Notably, its mortgage book shrank by $518 million between June 30 and Dec 31 last year.
Chief executive Vittoria Shortt blamed the fall in profitability on the weak New Zealand economy.
“Bank profitability is inextricably linked to the NZ economy and the environment in which we are operating and the interest rate cycle has been a big influencing factor on the results we've posted,” Shortt said in a statement.
“The past five years have seen the official cash rate fall to a record low, followed by the steepest increase in the history of the OCR [official cash rate]. This increase has had an impact on bank funding costs, including higher offshore funding costs.”
The statement said total lending for the six months fell by 1% with home business and rural lending down 1%, “reflecting a very competitive housing market and subdued agricultural and business lending market demand.”
ASB's disclosure statement showed its on-balance-sheet mortgages fell by $518 million between June and December last year after growing by $674 million in the previous six months.
Year-on-year, the on-balance-sheet book was $156 million higher at $75.51 billion.
Shortt said two-thirds of home loan customers are now paying mortgage rates higher than 6% and the “vast majority” are managing well.
The bank's net interest margin at Dec 31 fell by 11 basis points from June 30 and was down 26 points at 2.21% compared with 2.47% a year earlier.
Interest income was up 42.1% and its interest expense more than doubled , leaving net interest income down 4.8% at $1.47 billion.
Given the weak economy, it was surprising to see losses against profit for bad debts fell to just $10 million from $49 million in the previous first half.
Net profit for the latest six months fell to $749 million from $840 million in the previous first half, with ASB's preferred cash measure, which excludes the core banking activities of hedging and other wholesale activities, was down 12% at $707 million.

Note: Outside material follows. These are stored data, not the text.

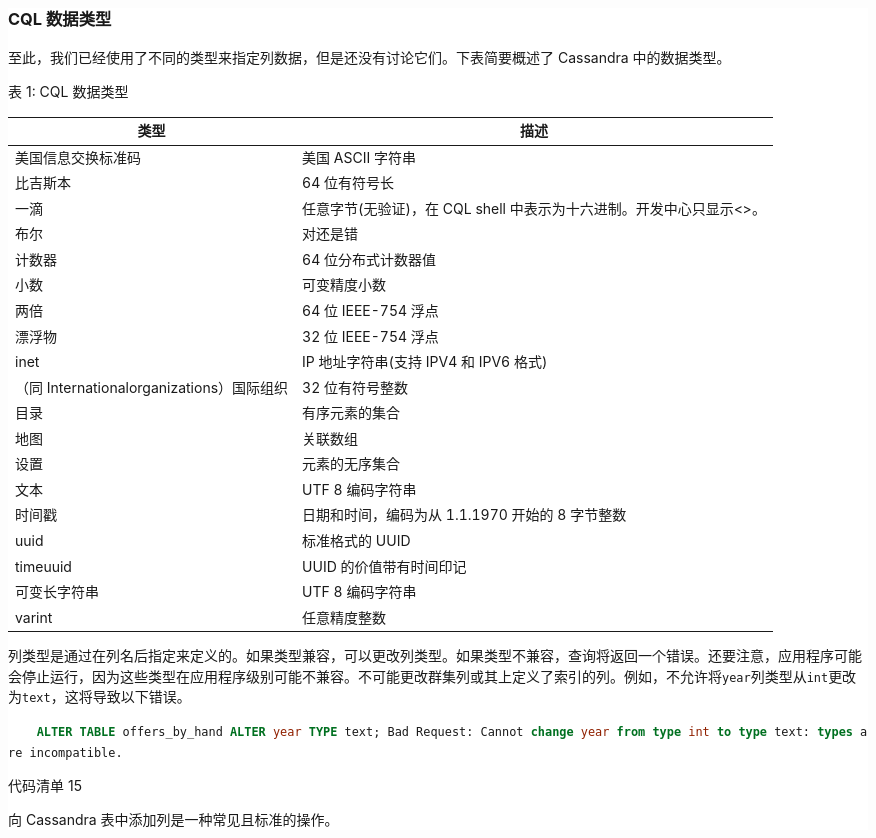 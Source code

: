 ### CQL 数据类型

至此，我们已经使用了不同的类型来指定列数据，但是还没有讨论它们。下表简要概述了 Cassandra 中的数据类型。

表 1: CQL 数据类型

| 类型 | 描述 |
| --- | --- |
| 美国信息交换标准码 | 美国 ASCII 字符串 |
| 比吉斯本 | 64 位有符号长 |
| 一滴 | 任意字节(无验证)，在 CQL shell 中表示为十六进制。开发中心只显示<<blob>>。</blob> |
| 布尔 | 对还是错 |
| 计数器 | 64 位分布式计数器值 |
| 小数 | 可变精度小数 |
| 两倍 | 64 位 IEEE-754 浮点 |
| 漂浮物 | 32 位 IEEE-754 浮点 |
| inet | IP 地址字符串(支持 IPV4 和 IPV6 格式) |
| （同 Internationalorganizations）国际组织 | 32 位有符号整数 |
| 目录 | 有序元素的集合 |
| 地图 | 关联数组 |
| 设置 | 元素的无序集合 |
| 文本 | UTF 8 编码字符串 |
| 时间戳 | 日期和时间，编码为从 1.1.1970 开始的 8 字节整数 |
| uuid | 标准格式的 UUID |
| timeuuid | UUID 的价值带有时间印记 |
| 可变长字符串 | UTF 8 编码字符串 |
| varint | 任意精度整数 |

列类型是通过在列名后指定来定义的。如果类型兼容，可以更改列类型。如果类型不兼容，查询将返回一个错误。还要注意，应用程序可能会停止运行，因为这些类型在应用程序级别可能不兼容。不可能更改群集列或其上定义了索引的列。例如，不允许将`year`列类型从`int`更改为`text`，这将导致以下错误。

```sql
    ALTER TABLE offers_by_hand ALTER year TYPE text; Bad Request: Cannot change year from type int to type text: types are incompatible.

```

代码清单 15

向 Cassandra 表中添加列是一种常见且标准的操作。

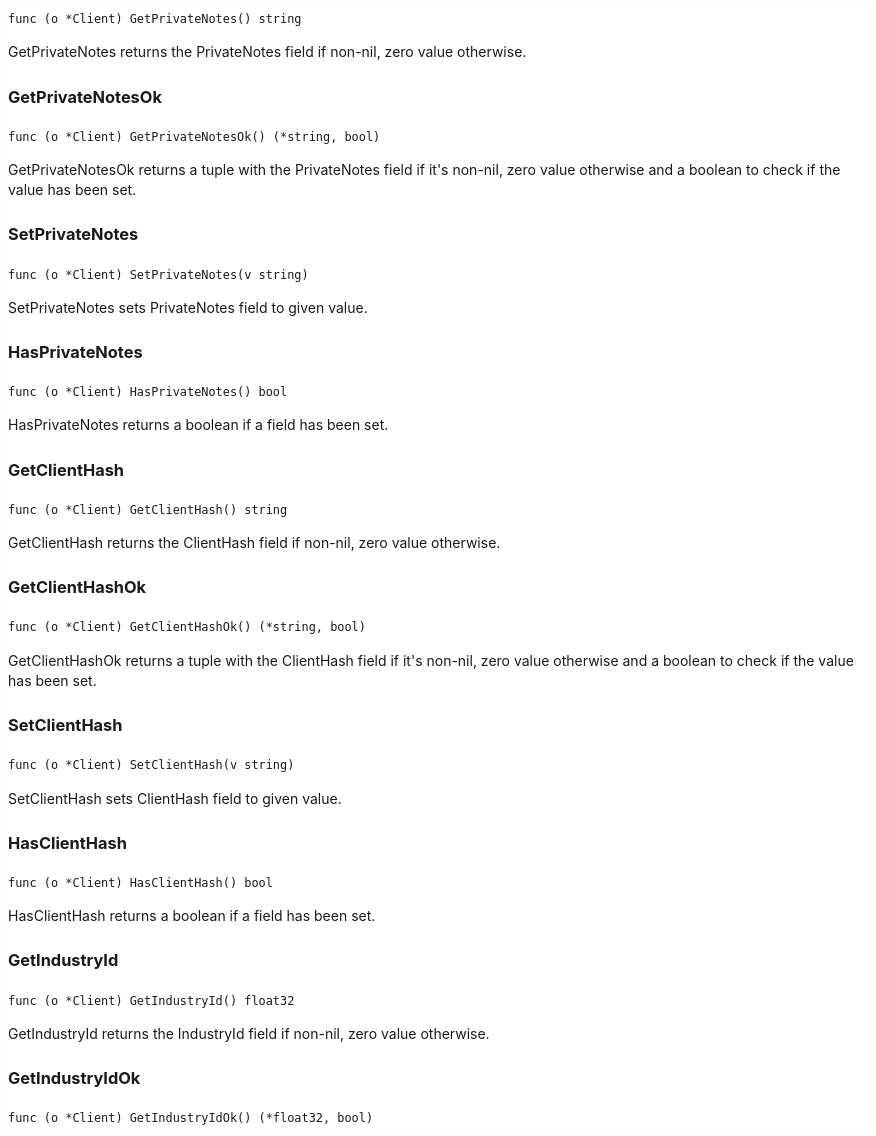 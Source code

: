 `func (o *Client) GetPrivateNotes() string`

GetPrivateNotes returns the PrivateNotes field if non-nil, zero value otherwise.

### GetPrivateNotesOk

`func (o *Client) GetPrivateNotesOk() (*string, bool)`

GetPrivateNotesOk returns a tuple with the PrivateNotes field if it's non-nil, zero value otherwise
and a boolean to check if the value has been set.

### SetPrivateNotes

`func (o *Client) SetPrivateNotes(v string)`

SetPrivateNotes sets PrivateNotes field to given value.

### HasPrivateNotes

`func (o *Client) HasPrivateNotes() bool`

HasPrivateNotes returns a boolean if a field has been set.

### GetClientHash

`func (o *Client) GetClientHash() string`

GetClientHash returns the ClientHash field if non-nil, zero value otherwise.

### GetClientHashOk

`func (o *Client) GetClientHashOk() (*string, bool)`

GetClientHashOk returns a tuple with the ClientHash field if it's non-nil, zero value otherwise
and a boolean to check if the value has been set.

### SetClientHash

`func (o *Client) SetClientHash(v string)`

SetClientHash sets ClientHash field to given value.

### HasClientHash

`func (o *Client) HasClientHash() bool`

HasClientHash returns a boolean if a field has been set.

### GetIndustryId

`func (o *Client) GetIndustryId() float32`

GetIndustryId returns the IndustryId field if non-nil, zero value otherwise.

### GetIndustryIdOk

`func (o *Client) GetIndustryIdOk() (*float32, bool)`

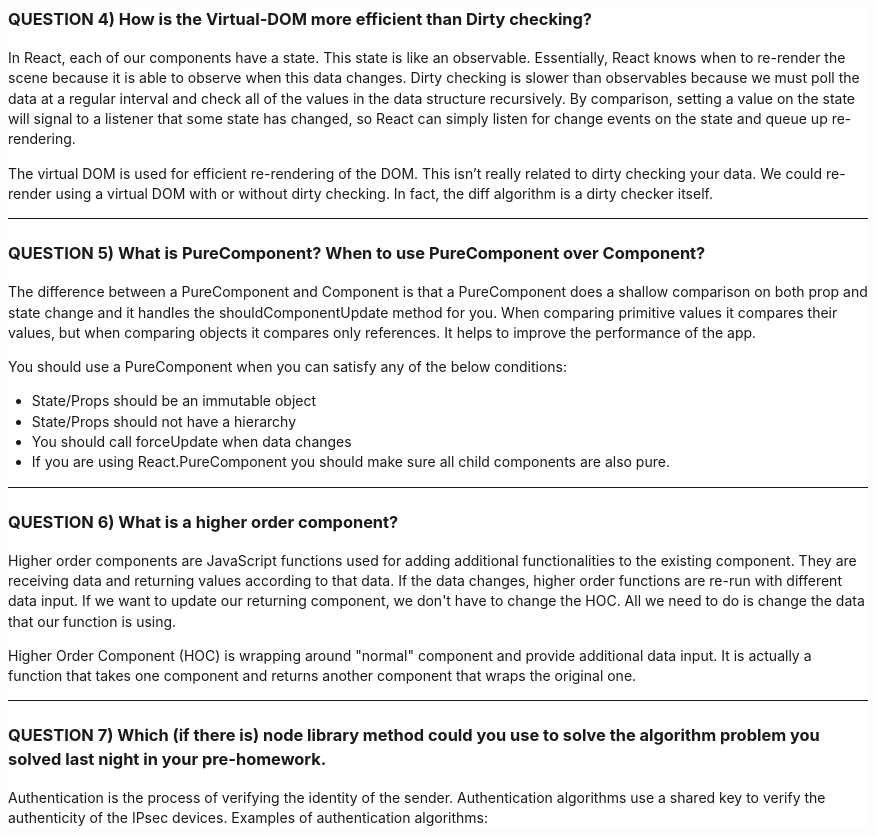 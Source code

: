 
### QUESTION 4) How is the Virtual-DOM more efficient than Dirty checking?

In React, each of our components have a state. This state is like an observable. Essentially, React knows when to re-render the scene because it is able to observe when this data changes. Dirty checking is slower than observables because we must poll the data at a regular interval and check all of the values in the data structure recursively. By comparison, setting a value on the state will signal to a listener that some state has changed, so React can simply listen for change events on the state and queue up re-rendering.

The virtual DOM is used for efficient re-rendering of the DOM. This isn’t really related to dirty checking your data. We could re-render using a virtual DOM with or without dirty checking. In fact, the diff algorithm is a dirty checker itself.

---

### QUESTION 5) What is PureComponent? When to use PureComponent over Component?

The difference between a PureComponent and Component is that a PureComponent does a shallow comparison on both prop and state change and it handles the shouldComponentUpdate method for you. When comparing primitive values it compares their values, but when comparing objects it compares only references. It helps to improve the performance of the app.

You should use a PureComponent when you can satisfy any of the below conditions:

- State/Props should be an immutable object
- State/Props should not have a hierarchy
- You should call forceUpdate when data changes
- If you are using React.PureComponent you should make sure all child components are also pure.

---

### QUESTION 6) What is a higher order component?

Higher order components are JavaScript functions used for adding additional functionalities to the existing component. They are receiving data and returning values according to that data. If the data changes, higher order functions are re-run with different data input. If we want to update our returning component, we don't have to change the HOC. All we need to do is change the data that our function is using.

Higher Order Component (HOC) is wrapping around "normal" component and provide additional data input. It is actually a function that takes one component and returns another component that wraps the original one.

---

### QUESTION 7) Which (if there is) node library method could you use to solve the algorithm problem you solved last night in your pre-homework.

Authentication is the process of verifying the identity of the sender. Authentication algorithms use a shared key to verify the authenticity of the IPsec devices. Examples of authentication algorithms:
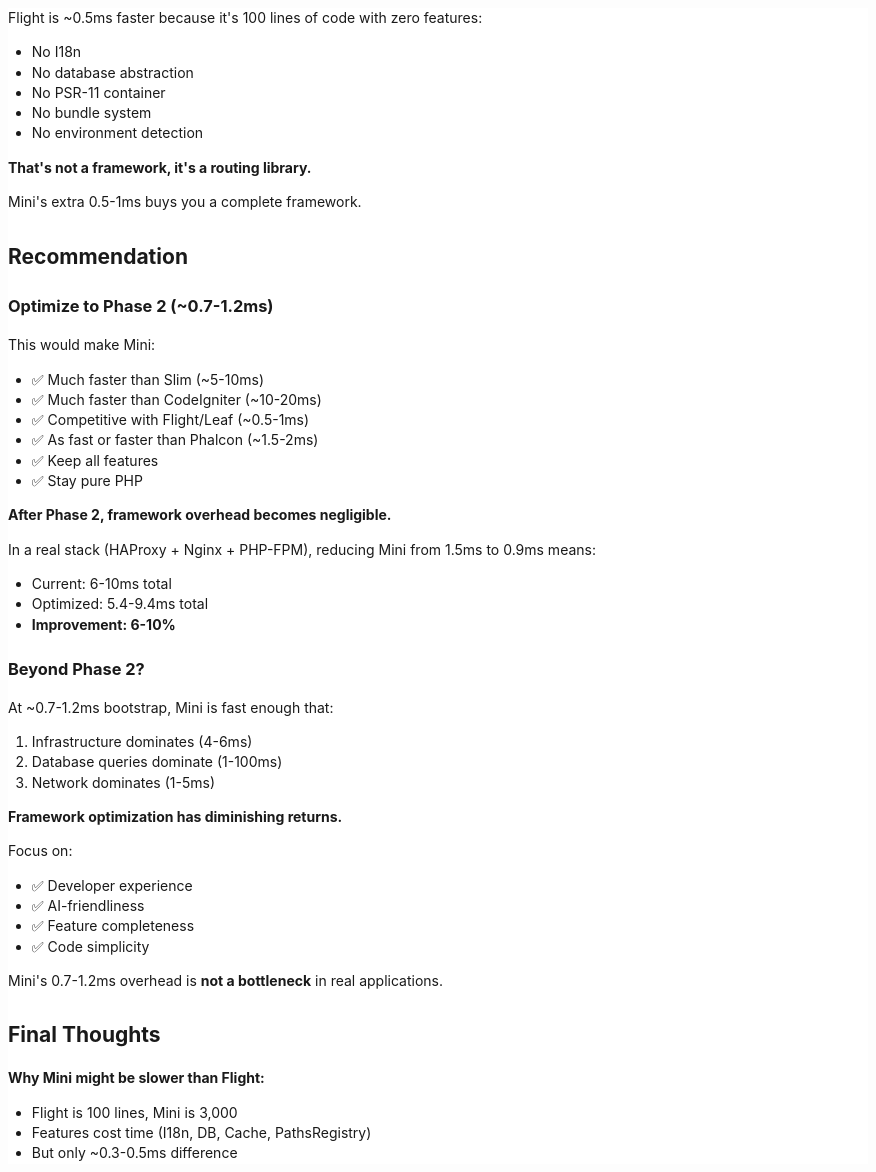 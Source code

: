 Flight is ~0.5ms faster because it's 100 lines of code with zero features:
- No I18n
- No database abstraction
- No PSR-11 container
- No bundle system
- No environment detection

**That's not a framework, it's a routing library.**

Mini's extra 0.5-1ms buys you a complete framework.

## Recommendation

### **Optimize to Phase 2 (~0.7-1.2ms)**

This would make Mini:
- ✅ Much faster than Slim (~5-10ms)
- ✅ Much faster than CodeIgniter (~10-20ms)
- ✅ Competitive with Flight/Leaf (~0.5-1ms)
- ✅ As fast or faster than Phalcon (~1.5-2ms)
- ✅ Keep all features
- ✅ Stay pure PHP

**After Phase 2, framework overhead becomes negligible.**

In a real stack (HAProxy + Nginx + PHP-FPM), reducing Mini from 1.5ms to 0.9ms means:
- Current: 6-10ms total
- Optimized: 5.4-9.4ms total
- **Improvement: 6-10%**

### **Beyond Phase 2?**

At ~0.7-1.2ms bootstrap, Mini is fast enough that:
1. Infrastructure dominates (4-6ms)
2. Database queries dominate (1-100ms)
3. Network dominates (1-5ms)

**Framework optimization has diminishing returns.**

Focus on:
- ✅ Developer experience
- ✅ AI-friendliness
- ✅ Feature completeness
- ✅ Code simplicity

Mini's 0.7-1.2ms overhead is **not a bottleneck** in real applications.

## Final Thoughts

**Why Mini might be slower than Flight:**
- Flight is 100 lines, Mini is 3,000
- Features cost time (I18n, DB, Cache, PathsRegistry)
- But only ~0.3-0.5ms difference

ASB's owner, Commonwealth Bank of Australia, reported a 7.7% drop in statutory net profit to $A4.84 billion.
ASB's deposits grew 4% in the six months. “This financial year, we've offered some of the best term deposit rates NZ has seen in 15 years,” Shortt said.
The bank's operating costs were up 6%, reflecting investment in technology and increased salary and wage costs.
Notably, ASB's capital fell by $200 million to $10.9 billion, although its capital ratio of 15.5% remained above the Reserve Bank's minimum requirement of 12.5% including a buffer.
Shortt said ASB invested more than $37 million regulatory and risk projects and $43 million in financial crime prevention, including fraud, scams and cybercrime.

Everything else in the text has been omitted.